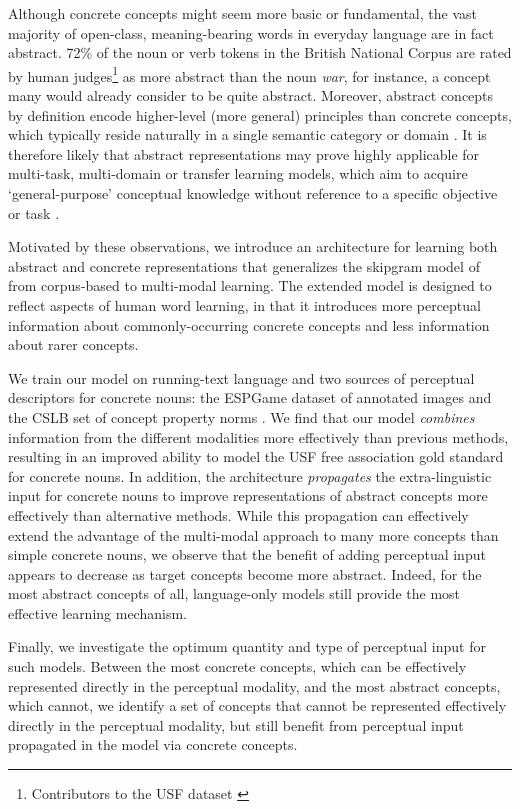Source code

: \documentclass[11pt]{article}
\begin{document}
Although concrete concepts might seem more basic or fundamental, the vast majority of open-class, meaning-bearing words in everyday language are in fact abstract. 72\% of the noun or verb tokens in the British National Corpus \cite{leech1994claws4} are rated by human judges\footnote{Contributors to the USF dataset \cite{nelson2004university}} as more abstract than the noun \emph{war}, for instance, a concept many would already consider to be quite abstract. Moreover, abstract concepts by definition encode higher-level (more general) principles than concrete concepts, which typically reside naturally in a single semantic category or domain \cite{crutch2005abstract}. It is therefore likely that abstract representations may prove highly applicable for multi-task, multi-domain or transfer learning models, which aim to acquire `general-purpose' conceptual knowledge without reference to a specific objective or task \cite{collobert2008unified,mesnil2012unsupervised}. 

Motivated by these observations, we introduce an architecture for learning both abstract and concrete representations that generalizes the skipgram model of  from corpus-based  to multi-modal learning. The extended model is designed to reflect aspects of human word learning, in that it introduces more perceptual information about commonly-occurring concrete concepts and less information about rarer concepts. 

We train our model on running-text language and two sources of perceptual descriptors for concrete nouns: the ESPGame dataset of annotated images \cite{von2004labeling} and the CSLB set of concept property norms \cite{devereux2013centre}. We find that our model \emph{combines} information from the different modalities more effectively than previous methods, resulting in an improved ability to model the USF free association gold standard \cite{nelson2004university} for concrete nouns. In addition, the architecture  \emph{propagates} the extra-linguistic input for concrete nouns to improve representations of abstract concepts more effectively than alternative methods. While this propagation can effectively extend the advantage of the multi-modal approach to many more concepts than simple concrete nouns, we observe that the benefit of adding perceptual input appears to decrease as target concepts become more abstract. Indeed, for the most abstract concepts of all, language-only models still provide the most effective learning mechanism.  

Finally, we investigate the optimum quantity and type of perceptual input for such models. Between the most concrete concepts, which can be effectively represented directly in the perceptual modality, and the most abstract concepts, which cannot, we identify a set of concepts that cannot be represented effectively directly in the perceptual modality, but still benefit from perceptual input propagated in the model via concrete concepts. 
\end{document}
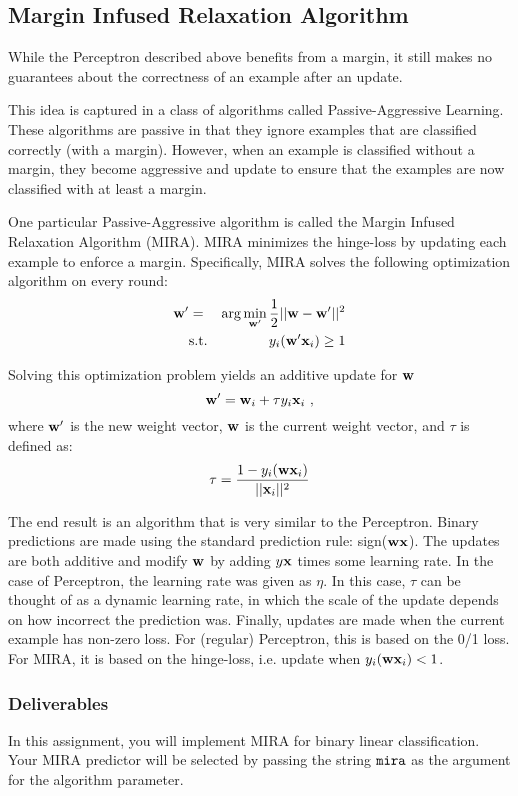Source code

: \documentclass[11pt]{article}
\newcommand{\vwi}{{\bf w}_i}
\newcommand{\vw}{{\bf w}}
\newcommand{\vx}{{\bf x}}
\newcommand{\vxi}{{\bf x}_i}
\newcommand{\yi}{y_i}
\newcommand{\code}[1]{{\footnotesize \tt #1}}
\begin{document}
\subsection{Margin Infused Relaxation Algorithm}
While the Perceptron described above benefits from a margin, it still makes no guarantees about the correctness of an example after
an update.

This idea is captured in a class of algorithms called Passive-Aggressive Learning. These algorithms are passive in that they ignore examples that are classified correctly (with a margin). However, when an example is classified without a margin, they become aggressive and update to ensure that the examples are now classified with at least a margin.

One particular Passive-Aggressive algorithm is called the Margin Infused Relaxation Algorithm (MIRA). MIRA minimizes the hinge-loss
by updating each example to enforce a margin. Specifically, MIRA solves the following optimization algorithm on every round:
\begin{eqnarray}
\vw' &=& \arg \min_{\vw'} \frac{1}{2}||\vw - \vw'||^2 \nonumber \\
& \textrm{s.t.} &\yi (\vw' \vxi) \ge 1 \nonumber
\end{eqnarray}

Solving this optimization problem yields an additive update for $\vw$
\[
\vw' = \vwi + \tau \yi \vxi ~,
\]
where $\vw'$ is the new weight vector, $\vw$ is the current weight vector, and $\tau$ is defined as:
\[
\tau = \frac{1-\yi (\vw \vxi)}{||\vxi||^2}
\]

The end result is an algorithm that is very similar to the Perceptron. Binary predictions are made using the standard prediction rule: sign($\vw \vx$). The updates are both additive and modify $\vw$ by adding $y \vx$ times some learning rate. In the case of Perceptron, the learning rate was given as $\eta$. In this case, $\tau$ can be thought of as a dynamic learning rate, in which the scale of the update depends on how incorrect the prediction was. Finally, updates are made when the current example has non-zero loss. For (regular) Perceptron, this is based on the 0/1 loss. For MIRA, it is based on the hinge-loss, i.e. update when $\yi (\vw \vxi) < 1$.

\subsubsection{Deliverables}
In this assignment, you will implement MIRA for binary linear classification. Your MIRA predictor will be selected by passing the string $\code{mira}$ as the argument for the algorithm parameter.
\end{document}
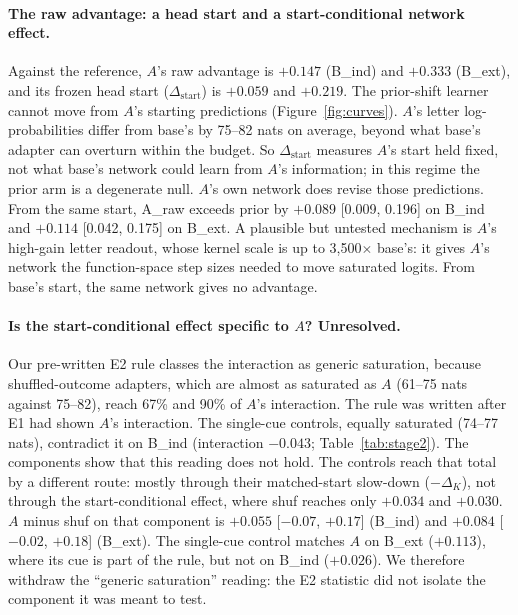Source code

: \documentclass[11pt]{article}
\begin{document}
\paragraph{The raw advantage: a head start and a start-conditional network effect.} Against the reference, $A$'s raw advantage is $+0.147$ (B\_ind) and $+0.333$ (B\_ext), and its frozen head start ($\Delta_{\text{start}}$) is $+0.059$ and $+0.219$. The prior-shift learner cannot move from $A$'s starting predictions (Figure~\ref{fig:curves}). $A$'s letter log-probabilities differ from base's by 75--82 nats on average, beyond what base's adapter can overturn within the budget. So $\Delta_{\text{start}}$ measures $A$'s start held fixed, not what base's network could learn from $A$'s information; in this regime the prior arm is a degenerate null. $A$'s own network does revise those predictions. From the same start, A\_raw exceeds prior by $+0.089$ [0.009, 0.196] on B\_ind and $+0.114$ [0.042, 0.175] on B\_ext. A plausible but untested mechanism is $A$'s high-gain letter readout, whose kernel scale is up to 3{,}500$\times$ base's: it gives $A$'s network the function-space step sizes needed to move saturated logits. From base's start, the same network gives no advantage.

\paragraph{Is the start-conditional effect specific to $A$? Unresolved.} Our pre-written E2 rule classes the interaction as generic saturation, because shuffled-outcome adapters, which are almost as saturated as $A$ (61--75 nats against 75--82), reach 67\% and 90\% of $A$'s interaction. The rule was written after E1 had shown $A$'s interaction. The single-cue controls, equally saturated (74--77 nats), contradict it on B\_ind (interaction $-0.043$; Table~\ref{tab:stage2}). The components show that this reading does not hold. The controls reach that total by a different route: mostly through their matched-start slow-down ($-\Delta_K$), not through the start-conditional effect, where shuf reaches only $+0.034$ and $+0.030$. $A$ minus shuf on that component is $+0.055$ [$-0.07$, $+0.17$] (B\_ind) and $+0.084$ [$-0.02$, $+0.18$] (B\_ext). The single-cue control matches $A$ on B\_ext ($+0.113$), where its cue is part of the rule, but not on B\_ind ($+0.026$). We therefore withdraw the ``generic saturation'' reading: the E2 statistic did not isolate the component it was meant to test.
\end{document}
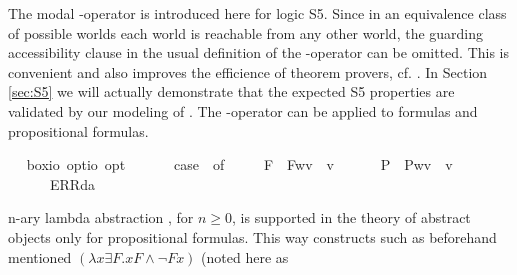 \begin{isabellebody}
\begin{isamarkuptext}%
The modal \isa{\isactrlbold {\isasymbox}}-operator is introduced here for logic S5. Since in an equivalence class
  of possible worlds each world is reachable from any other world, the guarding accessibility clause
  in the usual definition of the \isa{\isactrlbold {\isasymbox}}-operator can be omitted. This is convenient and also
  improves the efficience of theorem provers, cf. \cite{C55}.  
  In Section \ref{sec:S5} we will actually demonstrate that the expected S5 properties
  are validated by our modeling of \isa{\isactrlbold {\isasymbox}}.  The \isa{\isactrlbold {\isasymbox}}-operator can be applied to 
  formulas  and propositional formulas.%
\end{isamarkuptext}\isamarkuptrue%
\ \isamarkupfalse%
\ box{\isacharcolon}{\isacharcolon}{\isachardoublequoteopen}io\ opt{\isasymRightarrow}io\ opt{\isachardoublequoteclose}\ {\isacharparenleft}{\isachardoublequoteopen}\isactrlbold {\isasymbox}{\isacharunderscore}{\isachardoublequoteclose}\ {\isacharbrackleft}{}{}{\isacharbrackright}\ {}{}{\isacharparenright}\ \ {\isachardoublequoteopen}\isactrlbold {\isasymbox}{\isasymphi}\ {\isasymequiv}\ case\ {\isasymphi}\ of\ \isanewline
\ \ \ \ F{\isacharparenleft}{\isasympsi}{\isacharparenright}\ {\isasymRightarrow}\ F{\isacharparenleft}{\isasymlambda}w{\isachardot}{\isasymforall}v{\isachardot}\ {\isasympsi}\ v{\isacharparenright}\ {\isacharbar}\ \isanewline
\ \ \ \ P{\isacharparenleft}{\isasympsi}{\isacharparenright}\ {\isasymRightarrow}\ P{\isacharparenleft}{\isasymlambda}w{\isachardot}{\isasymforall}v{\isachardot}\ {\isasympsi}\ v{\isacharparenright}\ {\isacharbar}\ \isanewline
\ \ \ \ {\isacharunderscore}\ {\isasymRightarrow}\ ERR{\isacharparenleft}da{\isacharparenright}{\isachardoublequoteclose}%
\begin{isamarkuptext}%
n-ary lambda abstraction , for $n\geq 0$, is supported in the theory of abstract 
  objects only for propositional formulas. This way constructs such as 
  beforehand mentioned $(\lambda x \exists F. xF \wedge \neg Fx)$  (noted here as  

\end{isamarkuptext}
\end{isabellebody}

_ _ _

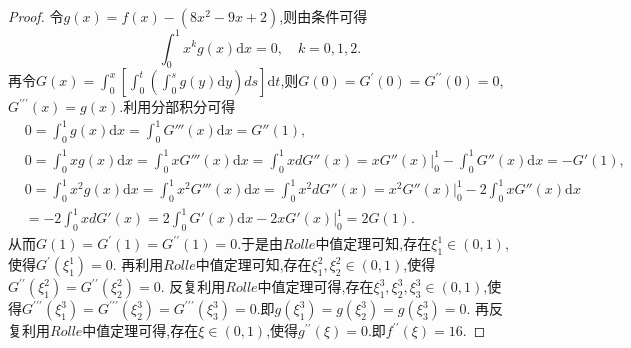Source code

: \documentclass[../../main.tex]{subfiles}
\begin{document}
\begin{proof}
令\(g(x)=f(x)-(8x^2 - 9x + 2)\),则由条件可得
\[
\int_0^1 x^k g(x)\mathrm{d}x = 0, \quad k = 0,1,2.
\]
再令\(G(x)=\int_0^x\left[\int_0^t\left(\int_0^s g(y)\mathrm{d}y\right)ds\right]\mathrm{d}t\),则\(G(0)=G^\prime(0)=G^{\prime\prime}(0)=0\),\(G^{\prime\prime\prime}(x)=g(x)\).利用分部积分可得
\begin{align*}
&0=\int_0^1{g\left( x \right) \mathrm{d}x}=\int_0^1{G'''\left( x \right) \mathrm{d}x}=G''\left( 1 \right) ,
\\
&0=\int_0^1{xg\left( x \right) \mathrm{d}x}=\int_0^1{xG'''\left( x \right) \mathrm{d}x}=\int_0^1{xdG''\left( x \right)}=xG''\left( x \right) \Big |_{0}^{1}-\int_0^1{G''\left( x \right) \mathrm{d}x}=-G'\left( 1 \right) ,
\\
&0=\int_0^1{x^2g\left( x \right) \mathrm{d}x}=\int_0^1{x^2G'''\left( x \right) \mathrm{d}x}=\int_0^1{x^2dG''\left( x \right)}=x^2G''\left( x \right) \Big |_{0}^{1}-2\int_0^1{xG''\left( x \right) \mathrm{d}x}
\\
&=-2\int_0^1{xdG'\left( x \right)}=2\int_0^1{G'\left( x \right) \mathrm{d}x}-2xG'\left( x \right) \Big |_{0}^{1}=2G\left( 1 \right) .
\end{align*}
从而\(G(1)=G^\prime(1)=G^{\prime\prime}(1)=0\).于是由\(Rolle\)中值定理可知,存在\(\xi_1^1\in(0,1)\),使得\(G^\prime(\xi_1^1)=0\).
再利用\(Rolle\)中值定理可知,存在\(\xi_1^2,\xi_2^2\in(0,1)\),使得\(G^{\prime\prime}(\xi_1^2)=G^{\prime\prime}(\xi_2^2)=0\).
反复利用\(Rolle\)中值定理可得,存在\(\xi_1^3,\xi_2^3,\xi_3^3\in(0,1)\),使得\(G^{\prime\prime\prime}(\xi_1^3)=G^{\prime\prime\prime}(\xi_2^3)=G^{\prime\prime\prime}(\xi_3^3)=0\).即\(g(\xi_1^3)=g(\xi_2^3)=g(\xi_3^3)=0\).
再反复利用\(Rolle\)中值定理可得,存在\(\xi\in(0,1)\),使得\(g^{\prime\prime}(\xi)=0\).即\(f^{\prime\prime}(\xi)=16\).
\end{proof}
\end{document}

_ _ _

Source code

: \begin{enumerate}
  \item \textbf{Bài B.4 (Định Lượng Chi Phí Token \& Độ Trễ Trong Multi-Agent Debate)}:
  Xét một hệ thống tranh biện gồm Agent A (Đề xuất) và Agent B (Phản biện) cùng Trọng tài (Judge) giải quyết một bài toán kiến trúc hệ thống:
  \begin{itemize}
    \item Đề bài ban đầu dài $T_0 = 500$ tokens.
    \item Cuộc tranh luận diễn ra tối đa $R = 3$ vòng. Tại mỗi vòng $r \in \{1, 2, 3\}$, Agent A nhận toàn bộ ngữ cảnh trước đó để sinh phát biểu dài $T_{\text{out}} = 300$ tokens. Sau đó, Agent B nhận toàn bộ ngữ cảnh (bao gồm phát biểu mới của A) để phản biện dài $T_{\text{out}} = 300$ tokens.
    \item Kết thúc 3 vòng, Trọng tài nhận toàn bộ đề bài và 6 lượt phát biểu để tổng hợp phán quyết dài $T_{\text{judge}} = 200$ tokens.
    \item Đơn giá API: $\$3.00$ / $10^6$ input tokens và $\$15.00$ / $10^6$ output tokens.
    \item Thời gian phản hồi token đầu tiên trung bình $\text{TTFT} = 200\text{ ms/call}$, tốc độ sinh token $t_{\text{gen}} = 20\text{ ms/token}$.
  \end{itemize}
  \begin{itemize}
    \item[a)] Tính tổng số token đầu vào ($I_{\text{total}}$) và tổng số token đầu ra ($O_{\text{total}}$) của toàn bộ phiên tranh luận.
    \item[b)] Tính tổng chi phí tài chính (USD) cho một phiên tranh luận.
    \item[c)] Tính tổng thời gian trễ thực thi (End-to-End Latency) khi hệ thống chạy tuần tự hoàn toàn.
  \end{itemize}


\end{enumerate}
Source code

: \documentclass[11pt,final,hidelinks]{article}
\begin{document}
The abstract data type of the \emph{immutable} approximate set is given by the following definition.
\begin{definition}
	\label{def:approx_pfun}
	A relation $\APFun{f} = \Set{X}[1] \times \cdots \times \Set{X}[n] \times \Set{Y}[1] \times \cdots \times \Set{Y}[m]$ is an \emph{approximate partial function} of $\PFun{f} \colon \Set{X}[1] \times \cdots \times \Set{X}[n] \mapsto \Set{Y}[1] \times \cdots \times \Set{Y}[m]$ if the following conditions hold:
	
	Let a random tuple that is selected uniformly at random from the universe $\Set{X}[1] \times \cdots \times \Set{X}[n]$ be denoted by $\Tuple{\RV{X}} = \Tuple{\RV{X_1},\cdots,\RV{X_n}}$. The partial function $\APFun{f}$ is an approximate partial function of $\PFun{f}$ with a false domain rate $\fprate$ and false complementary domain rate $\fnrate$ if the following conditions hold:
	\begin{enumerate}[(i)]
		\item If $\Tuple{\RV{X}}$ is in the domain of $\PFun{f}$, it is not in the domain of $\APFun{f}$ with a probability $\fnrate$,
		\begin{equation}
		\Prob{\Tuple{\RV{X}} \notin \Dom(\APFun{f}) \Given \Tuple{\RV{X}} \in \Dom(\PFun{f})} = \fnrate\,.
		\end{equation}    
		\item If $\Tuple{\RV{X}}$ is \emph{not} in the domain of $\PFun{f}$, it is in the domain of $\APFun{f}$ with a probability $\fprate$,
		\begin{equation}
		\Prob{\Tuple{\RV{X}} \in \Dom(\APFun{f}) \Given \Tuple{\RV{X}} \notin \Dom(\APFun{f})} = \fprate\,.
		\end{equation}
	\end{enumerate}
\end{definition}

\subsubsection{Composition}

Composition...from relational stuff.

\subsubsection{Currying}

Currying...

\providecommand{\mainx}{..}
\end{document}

_ _ _

◆ Activity
The word to find is "biểu". Copy every line of the records that holds it.

◆ Response area
    \item Cuộc tranh luận diễn ra tối đa $R = 3$ vòng. Tại mỗi vòng $r \in \{1, 2, 3\}$, Agent A nhận toàn bộ ngữ cảnh trước đó để sinh phát biểu dài $T_{\text{out}} = 300$ tokens. Sau đó, Agent B nhận toàn bộ ngữ cảnh (bao gồm phát biểu mới của A) để phản biện dài $T_{\text{out}} = 300$ tokens.
    \item Kết thúc 3 vòng, Trọng tài nhận toàn bộ đề bài và 6 lượt phát biểu để tổng hợp phán quyết dài $T_{\text{judge}} = 200$ tokens.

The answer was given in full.